En paralelo, los transportistas protestan hoy por el abandono institucional, la inseguridad y la precariedad laboral. Ante ello, la Policía Nacional actúa con un nivel de violencia desproporcionado, en ocasiones para evitar pagar sus propios pasajes o imponer autoridad a golpes, como se ha documentado en varios incidentes en las marchas de las últimas semanas que continúan hasta el día de la fecha.
Esa orfandad ciudadana —de justicia, de seguridad y de representación— se vuelve el signo de un Estado que ha perdido la noción del bien común. No obstante, deben estar advertidos de que cada asesinato, herido o prueba que se intenta desaparecer son eslabones de una misma cadena que apuntan a mayor degradación del poder para favorecer a antidemócratas.

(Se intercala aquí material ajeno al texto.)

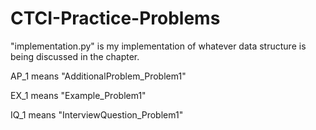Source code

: # CTCI-Practice-Problems

"implementation.py" is my implementation of whatever data structure is being discussed in the chapter.

AP_1 means "AdditionalProblem_Problem1"

EX_1 means "Example_Problem1"

IQ_1 means "InterviewQuestion_Problem1"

Por ello, la comunidad internacional debe observar con atención lo que ocurre en el Perú. Las denuncias que están siendo documentadas configuran un patrón de conducta que amenaza las bases democráticas y el respeto por la dignidad humana mínima en una sociedad moderna y civilizada.
Aunque el Gobierno insista en minimizar la crisis, negando la evidencia y el clamor de los más pobres, los mismos que padecen la inseguridad, el desempleo y la indiferencia institucional seguirán haciéndoles sentir día tras día que no pasarán.
Ese ensimismamiento del poder solo confirma que el país atraviesa un momento crítico, y en donde el silencio y la impunidad podrían sellar un ciclo de autoritarismo que la historia juzgará con severidad.